Revisiting Type 2‐high and Type 2‐low airway inflammation in asthma: current knowledge and therapeutic implications

• Published in: Clinical and experimental allergy Vol. 47; no. 2; pp. 161 - 175
• Main Authors: Robinson, D., Humbert, M., Buhl, R., Cruz, A. A., Inoue, H., Korom, S., Hanania, N. A., Nair, P.
• Format: Journal Article
• Language: English
• Published: England Wiley Subscription Services, Inc 01.02.2017
• Subjects: Animals; Asthma; Asthma - etiology; Asthma - metabolism; Asthma - pathology; Asthma - therapy; Biomarkers; Cytokines; Cytokines - metabolism; Humans; Inflammation - immunology; Inflammation - metabolism; Inflammation - pathology; Inflammation - therapy; Inflammation Mediators - metabolism; Signal Transduction; T-Lymphocyte Subsets - immunology; T-Lymphocyte Subsets - metabolism; Th2 Cells - immunology; Th2 Cells - metabolism
• ISSN: 0954-7894; 1365-2222
• DOI: 10.1111/cea.12880

Summary Asthma is a complex respiratory disorder characterized by marked heterogeneity in individual patient disease triggers and response to therapy. Several asthma phenotypes have now been identified, each defined by a unique interaction between genetic and environmental factors, including inflammatory, clinical and trigger‐related phenotypes. Endotypes further describe the functional or pathophysiologic mechanisms underlying the patient's disease. type 2‐driven asthma is an emerging nomenclature for a common subtype of asthma and is characterized by the release of signature cytokines IL‐4, IL‐5 and IL‐13 from cells of both the innate and adaptive immune systems. A number of well‐recognized biomarkers have been linked to mechanisms involved in type 2 airway inflammation, including fractional exhaled nitric oxide, serum IgE, periostin, and blood and sputum eosinophils.

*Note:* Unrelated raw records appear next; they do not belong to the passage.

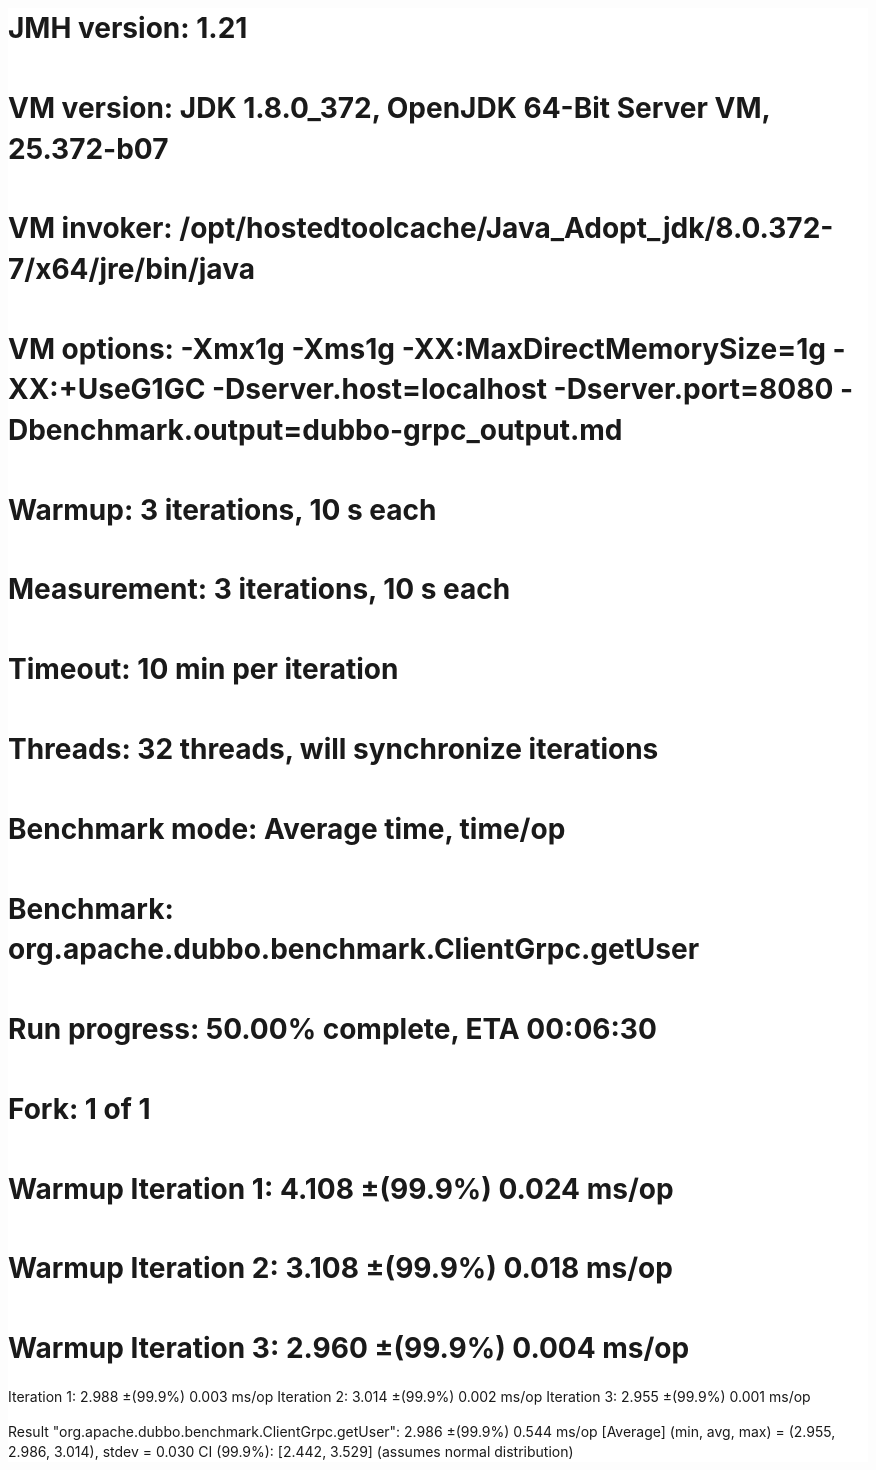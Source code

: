 
# JMH version: 1.21
# VM version: JDK 1.8.0_372, OpenJDK 64-Bit Server VM, 25.372-b07
# VM invoker: /opt/hostedtoolcache/Java_Adopt_jdk/8.0.372-7/x64/jre/bin/java
# VM options: -Xmx1g -Xms1g -XX:MaxDirectMemorySize=1g -XX:+UseG1GC -Dserver.host=localhost -Dserver.port=8080 -Dbenchmark.output=dubbo-grpc_output.md
# Warmup: 3 iterations, 10 s each
# Measurement: 3 iterations, 10 s each
# Timeout: 10 min per iteration
# Threads: 32 threads, will synchronize iterations
# Benchmark mode: Average time, time/op
# Benchmark: org.apache.dubbo.benchmark.ClientGrpc.getUser

# Run progress: 50.00% complete, ETA 00:06:30
# Fork: 1 of 1
# Warmup Iteration   1: 4.108 ±(99.9%) 0.024 ms/op
# Warmup Iteration   2: 3.108 ±(99.9%) 0.018 ms/op
# Warmup Iteration   3: 2.960 ±(99.9%) 0.004 ms/op
Iteration   1: 2.988 ±(99.9%) 0.003 ms/op
Iteration   2: 3.014 ±(99.9%) 0.002 ms/op
Iteration   3: 2.955 ±(99.9%) 0.001 ms/op


Result "org.apache.dubbo.benchmark.ClientGrpc.getUser":
  2.986 ±(99.9%) 0.544 ms/op [Average]
  (min, avg, max) = (2.955, 2.986, 3.014), stdev = 0.030
  CI (99.9%): [2.442, 3.529] (assumes normal distribution)
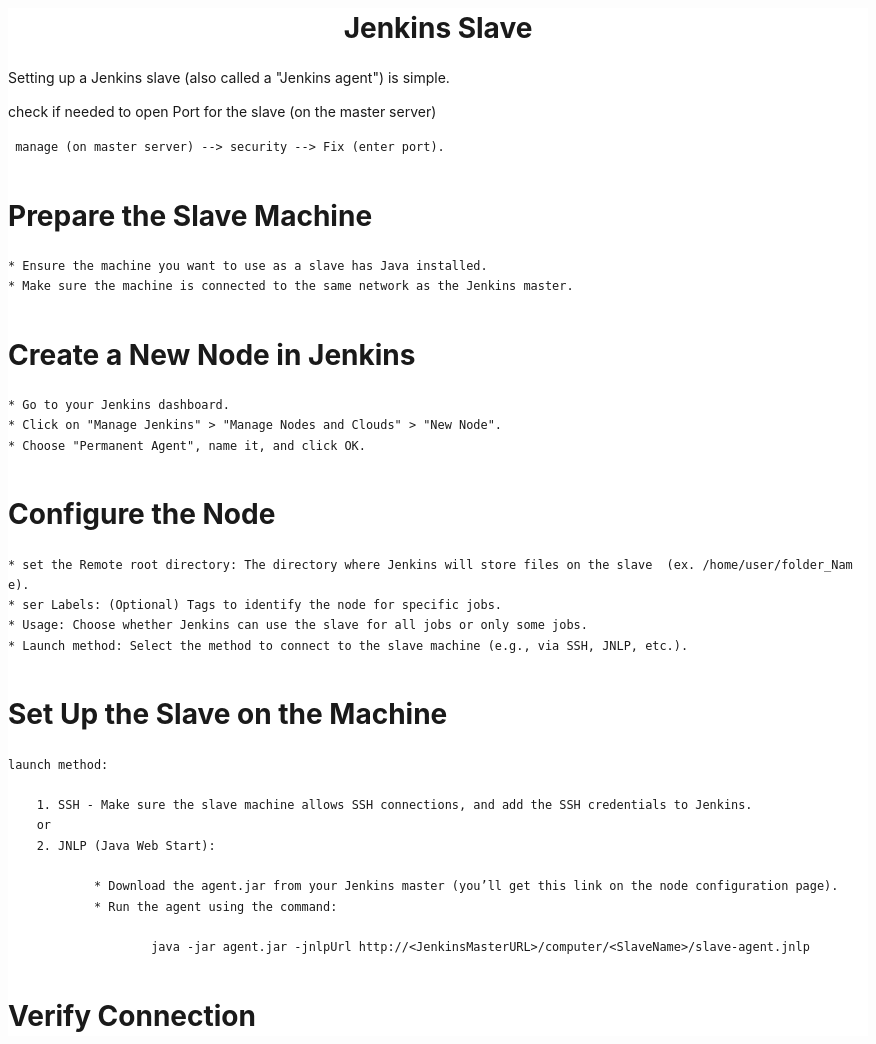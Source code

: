 



<div align="center">

# **Jenkins Slave**

</div>


Setting up a Jenkins slave (also called a "Jenkins agent") is simple. 

 check if needed to open Port for the slave (on the master server)

     manage (on master server) --> security --> Fix (enter port).

# Prepare the Slave Machine

    * Ensure the machine you want to use as a slave has Java installed.
    * Make sure the machine is connected to the same network as the Jenkins master.

# Create a New Node in Jenkins

    * Go to your Jenkins dashboard.
    * Click on "Manage Jenkins" > "Manage Nodes and Clouds" > "New Node".
    * Choose "Permanent Agent", name it, and click OK.

# Configure the Node

    * set the Remote root directory: The directory where Jenkins will store files on the slave  (ex. /home/user/folder_Name).
    * ser Labels: (Optional) Tags to identify the node for specific jobs.
    * Usage: Choose whether Jenkins can use the slave for all jobs or only some jobs.
    * Launch method: Select the method to connect to the slave machine (e.g., via SSH, JNLP, etc.).
    
# Set Up the Slave on the Machine

    launch method:

        1. SSH - Make sure the slave machine allows SSH connections, and add the SSH credentials to Jenkins.
        or
        2. JNLP (Java Web Start):

                * Download the agent.jar from your Jenkins master (you’ll get this link on the node configuration page).
                * Run the agent using the command:
                
                        java -jar agent.jar -jnlpUrl http://<JenkinsMasterURL>/computer/<SlaveName>/slave-agent.jnlp

# Verify Connection
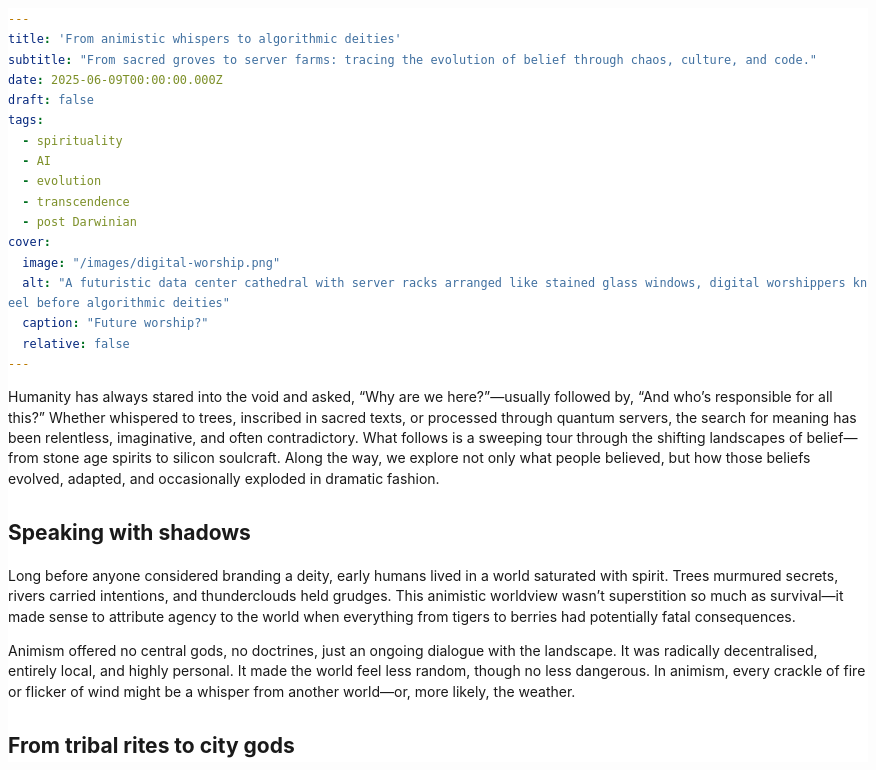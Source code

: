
 ```yaml
---
title: 'From animistic whispers to algorithmic deities'
subtitle: "From sacred groves to server farms: tracing the evolution of belief through chaos, culture, and code."
date: 2025-06-09T00:00:00.000Z
draft: false
tags: 
  - spirituality 
  - AI
  - evolution
  - transcendence
  - post Darwinian
cover:
  image: "/images/digital-worship.png"
  alt: "A futuristic data center cathedral with server racks arranged like stained glass windows, digital worshippers kneel before algorithmic deities"
  caption: "Future worship?"
  relative: false 
---
```


Humanity has always stared into the void and asked, “Why are we here?”—usually followed by, “And who’s responsible 
for all this?” Whether whispered to trees, inscribed in sacred texts, or processed through quantum servers, the search 
for meaning has been relentless, imaginative, and often contradictory. What follows is a sweeping tour through the 
shifting landscapes of belief—from stone age spirits to silicon soulcraft. Along the way, we explore not only 
what people believed, but how those beliefs evolved, adapted, and occasionally exploded in dramatic fashion.

## Speaking with shadows

Long before anyone considered branding a deity, early humans lived in a world saturated with spirit. Trees murmured 
secrets, rivers carried intentions, and thunderclouds held grudges. This animistic worldview wasn’t superstition so 
much as survival—it made sense to attribute agency to the world when everything from tigers to berries had potentially 
fatal consequences.

Animism offered no central gods, no doctrines, just an ongoing dialogue with the landscape. It was radically 
decentralised, entirely local, and highly personal. It made the world feel less random, though no less dangerous. 
In animism, every crackle of fire or flicker of wind might be a whisper from another world—or, more likely, 
the weather.

## From tribal rites to city gods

These type 2 cytokines are targets for pharmaceutical intervention, and a number of therapeutic options are under clinical investigation for the management of patients with uncontrolled severe asthma. Anticipating and understanding the heterogeneity of asthma and subsequent improved characterization of different phenotypes and endotypes must guide the selection of treatment to meet individual patients’ needs.